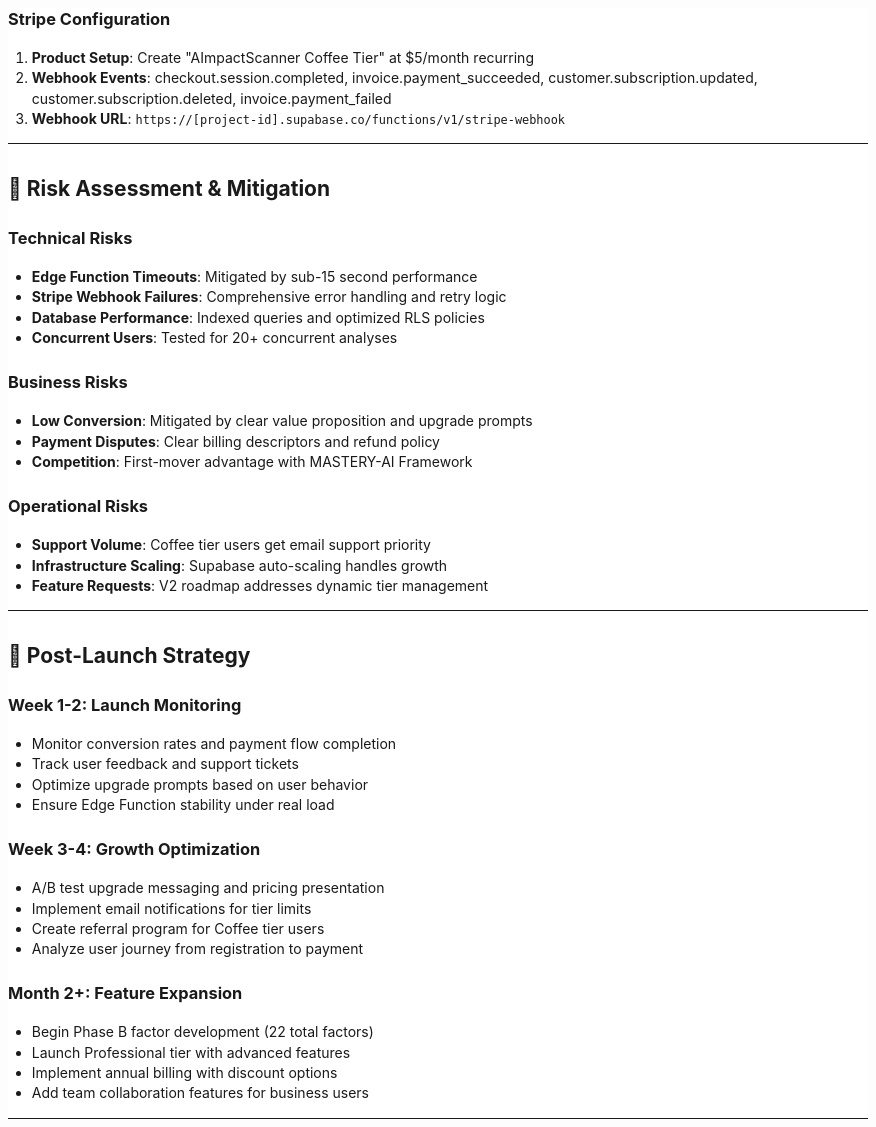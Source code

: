 ### **Stripe Configuration**
1. **Product Setup**: Create "AImpactScanner Coffee Tier" at $5/month recurring
2. **Webhook Events**: checkout.session.completed, invoice.payment_succeeded, customer.subscription.updated, customer.subscription.deleted, invoice.payment_failed
3. **Webhook URL**: `https://[project-id].supabase.co/functions/v1/stripe-webhook`

---

## 🚨 Risk Assessment & Mitigation

### **Technical Risks**
- **Edge Function Timeouts**: Mitigated by sub-15 second performance
- **Stripe Webhook Failures**: Comprehensive error handling and retry logic
- **Database Performance**: Indexed queries and optimized RLS policies
- **Concurrent Users**: Tested for 20+ concurrent analyses

### **Business Risks**
- **Low Conversion**: Mitigated by clear value proposition and upgrade prompts
- **Payment Disputes**: Clear billing descriptors and refund policy
- **Competition**: First-mover advantage with MASTERY-AI Framework

### **Operational Risks**
- **Support Volume**: Coffee tier users get email support priority
- **Infrastructure Scaling**: Supabase auto-scaling handles growth
- **Feature Requests**: V2 roadmap addresses dynamic tier management

---

## 🎯 Post-Launch Strategy

### **Week 1-2: Launch Monitoring**
- Monitor conversion rates and payment flow completion
- Track user feedback and support tickets
- Optimize upgrade prompts based on user behavior
- Ensure Edge Function stability under real load

### **Week 3-4: Growth Optimization**
- A/B test upgrade messaging and pricing presentation
- Implement email notifications for tier limits
- Create referral program for Coffee tier users
- Analyze user journey from registration to payment

### **Month 2+: Feature Expansion**
- Begin Phase B factor development (22 total factors)
- Launch Professional tier with advanced features
- Implement annual billing with discount options
- Add team collaboration features for business users

---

§ **WHAT IS REQUIRED**
Report the number of lines in the entries that hold the word "Week". Nothing else is wanted.

§ **FINAL ANSWER**
2